» EXERCISE AIM:
What follows is a set of records; repeat all of them exactly.

» TASK INPUTS:

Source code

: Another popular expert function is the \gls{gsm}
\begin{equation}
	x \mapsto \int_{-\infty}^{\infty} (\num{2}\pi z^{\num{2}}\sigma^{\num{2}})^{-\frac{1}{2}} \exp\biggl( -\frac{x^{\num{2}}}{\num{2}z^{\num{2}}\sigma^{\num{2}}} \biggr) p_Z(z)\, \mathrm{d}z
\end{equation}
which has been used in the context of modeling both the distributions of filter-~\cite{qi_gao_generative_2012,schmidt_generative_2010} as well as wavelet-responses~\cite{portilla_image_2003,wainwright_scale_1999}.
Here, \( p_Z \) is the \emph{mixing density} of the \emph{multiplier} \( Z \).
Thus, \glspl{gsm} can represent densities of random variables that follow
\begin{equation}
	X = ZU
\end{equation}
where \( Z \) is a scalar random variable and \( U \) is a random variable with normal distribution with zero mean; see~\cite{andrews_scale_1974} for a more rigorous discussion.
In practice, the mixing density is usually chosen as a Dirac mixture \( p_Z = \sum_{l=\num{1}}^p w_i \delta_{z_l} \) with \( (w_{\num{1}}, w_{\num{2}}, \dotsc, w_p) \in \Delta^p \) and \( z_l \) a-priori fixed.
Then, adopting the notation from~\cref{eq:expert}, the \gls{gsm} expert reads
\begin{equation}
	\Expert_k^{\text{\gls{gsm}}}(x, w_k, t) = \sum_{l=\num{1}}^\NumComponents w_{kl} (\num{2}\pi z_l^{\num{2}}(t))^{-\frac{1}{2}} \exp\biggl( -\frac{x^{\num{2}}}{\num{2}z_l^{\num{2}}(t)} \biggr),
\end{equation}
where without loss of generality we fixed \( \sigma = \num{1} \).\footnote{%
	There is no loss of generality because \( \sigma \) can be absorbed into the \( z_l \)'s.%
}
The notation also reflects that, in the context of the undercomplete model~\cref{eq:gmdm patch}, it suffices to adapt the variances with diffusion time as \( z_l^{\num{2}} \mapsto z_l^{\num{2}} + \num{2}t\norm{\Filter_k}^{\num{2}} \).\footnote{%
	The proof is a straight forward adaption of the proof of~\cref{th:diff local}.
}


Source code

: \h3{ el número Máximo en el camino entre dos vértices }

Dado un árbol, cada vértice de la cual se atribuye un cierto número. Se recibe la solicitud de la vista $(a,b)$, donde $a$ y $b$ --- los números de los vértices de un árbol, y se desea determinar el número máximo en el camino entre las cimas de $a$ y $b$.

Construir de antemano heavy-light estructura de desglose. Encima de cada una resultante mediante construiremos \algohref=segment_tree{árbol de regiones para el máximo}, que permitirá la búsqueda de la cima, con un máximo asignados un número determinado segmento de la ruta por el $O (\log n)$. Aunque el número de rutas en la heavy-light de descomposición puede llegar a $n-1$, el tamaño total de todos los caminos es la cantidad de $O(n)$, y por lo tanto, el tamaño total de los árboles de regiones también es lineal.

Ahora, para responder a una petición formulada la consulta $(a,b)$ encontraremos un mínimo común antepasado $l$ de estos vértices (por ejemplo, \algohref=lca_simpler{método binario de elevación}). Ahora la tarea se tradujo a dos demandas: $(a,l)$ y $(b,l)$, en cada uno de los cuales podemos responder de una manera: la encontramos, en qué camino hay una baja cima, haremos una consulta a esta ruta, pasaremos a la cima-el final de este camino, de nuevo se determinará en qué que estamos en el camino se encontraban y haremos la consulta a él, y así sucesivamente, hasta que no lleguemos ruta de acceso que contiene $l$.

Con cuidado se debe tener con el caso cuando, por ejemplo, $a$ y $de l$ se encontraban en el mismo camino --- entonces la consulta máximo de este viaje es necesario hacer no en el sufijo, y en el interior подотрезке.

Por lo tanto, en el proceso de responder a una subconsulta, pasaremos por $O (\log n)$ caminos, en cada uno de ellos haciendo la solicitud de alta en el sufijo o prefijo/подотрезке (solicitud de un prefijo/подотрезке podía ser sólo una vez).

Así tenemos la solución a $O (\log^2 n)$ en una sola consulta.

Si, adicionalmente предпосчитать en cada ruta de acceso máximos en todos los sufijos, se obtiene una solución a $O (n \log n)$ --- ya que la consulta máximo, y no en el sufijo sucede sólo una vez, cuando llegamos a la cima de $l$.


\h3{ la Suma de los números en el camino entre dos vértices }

» RESPONSE:
Source code

: Another popular expert function is the \gls{gsm}
\begin{equation}
	x \mapsto \int_{-\infty}^{\infty} (\num{2}\pi z^{\num{2}}\sigma^{\num{2}})^{-\frac{1}{2}} \exp\biggl( -\frac{x^{\num{2}}}{\num{2}z^{\num{2}}\sigma^{\num{2}}} \biggr) p_Z(z)\, \mathrm{d}z
\end{equation}
which has been used in the context of modeling both the distributions of filter-~\cite{qi_gao_generative_2012,schmidt_generative_2010} as well as wavelet-responses~\cite{portilla_image_2003,wainwright_scale_1999}.
Here, \( p_Z \) is the \emph{mixing density} of the \emph{multiplier} \( Z \).
Thus, \glspl{gsm} can represent densities of random variables that follow
\begin{equation}
	X = ZU
\end{equation}
where \( Z \) is a scalar random variable and \( U \) is a random variable with normal distribution with zero mean; see~\cite{andrews_scale_1974} for a more rigorous discussion.
In practice, the mixing density is usually chosen as a Dirac mixture \( p_Z = \sum_{l=\num{1}}^p w_i \delta_{z_l} \) with \( (w_{\num{1}}, w_{\num{2}}, \dotsc, w_p) \in \Delta^p \) and \( z_l \) a-priori fixed.
Then, adopting the notation from~\cref{eq:expert}, the \gls{gsm} expert reads
\begin{equation}
	\Expert_k^{\text{\gls{gsm}}}(x, w_k, t) = \sum_{l=\num{1}}^\NumComponents w_{kl} (\num{2}\pi z_l^{\num{2}}(t))^{-\frac{1}{2}} \exp\biggl( -\frac{x^{\num{2}}}{\num{2}z_l^{\num{2}}(t)} \biggr),
\end{equation}
where without loss of generality we fixed \( \sigma = \num{1} \).\footnote{%
	There is no loss of generality because \( \sigma \) can be absorbed into the \( z_l \)'s.%
}
The notation also reflects that, in the context of the undercomplete model~\cref{eq:gmdm patch}, it suffices to adapt the variances with diffusion time as \( z_l^{\num{2}} \mapsto z_l^{\num{2}} + \num{2}t\norm{\Filter_k}^{\num{2}} \).\footnote{%
	The proof is a straight forward adaption of the proof of~\cref{th:diff local}.
}


Source code

: \h3{ el número Máximo en el camino entre dos vértices }

Dado un árbol, cada vértice de la cual se atribuye un cierto número. Se recibe la solicitud de la vista $(a,b)$, donde $a$ y $b$ --- los números de los vértices de un árbol, y se desea determinar el número máximo en el camino entre las cimas de $a$ y $b$.

Construir de antemano heavy-light estructura de desglose. Encima de cada una resultante mediante construiremos \algohref=segment_tree{árbol de regiones para el máximo}, que permitirá la búsqueda de la cima, con un máximo asignados un número determinado segmento de la ruta por el $O (\log n)$. Aunque el número de rutas en la heavy-light de descomposición puede llegar a $n-1$, el tamaño total de todos los caminos es la cantidad de $O(n)$, y por lo tanto, el tamaño total de los árboles de regiones también es lineal.

Ahora, para responder a una petición formulada la consulta $(a,b)$ encontraremos un mínimo común antepasado $l$ de estos vértices (por ejemplo, \algohref=lca_simpler{método binario de elevación}). Ahora la tarea se tradujo a dos demandas: $(a,l)$ y $(b,l)$, en cada uno de los cuales podemos responder de una manera: la encontramos, en qué camino hay una baja cima, haremos una consulta a esta ruta, pasaremos a la cima-el final de este camino, de nuevo se determinará en qué que estamos en el camino se encontraban y haremos la consulta a él, y así sucesivamente, hasta que no lleguemos ruta de acceso que contiene $l$.

Con cuidado se debe tener con el caso cuando, por ejemplo, $a$ y $de l$ se encontraban en el mismo camino --- entonces la consulta máximo de este viaje es necesario hacer no en el sufijo, y en el interior подотрезке.

Por lo tanto, en el proceso de responder a una subconsulta, pasaremos por $O (\log n)$ caminos, en cada uno de ellos haciendo la solicitud de alta en el sufijo o prefijo/подотрезке (solicitud de un prefijo/подотрезке podía ser sólo una vez).

Así tenemos la solución a $O (\log^2 n)$ en una sola consulta.

Si, adicionalmente предпосчитать en cada ruta de acceso máximos en todos los sufijos, se obtiene una solución a $O (n \log n)$ --- ya que la consulta máximo, y no en el sufijo sucede sólo una vez, cuando llegamos a la cima de $l$.


\h3{ la Suma de los números en el camino entre dos vértices }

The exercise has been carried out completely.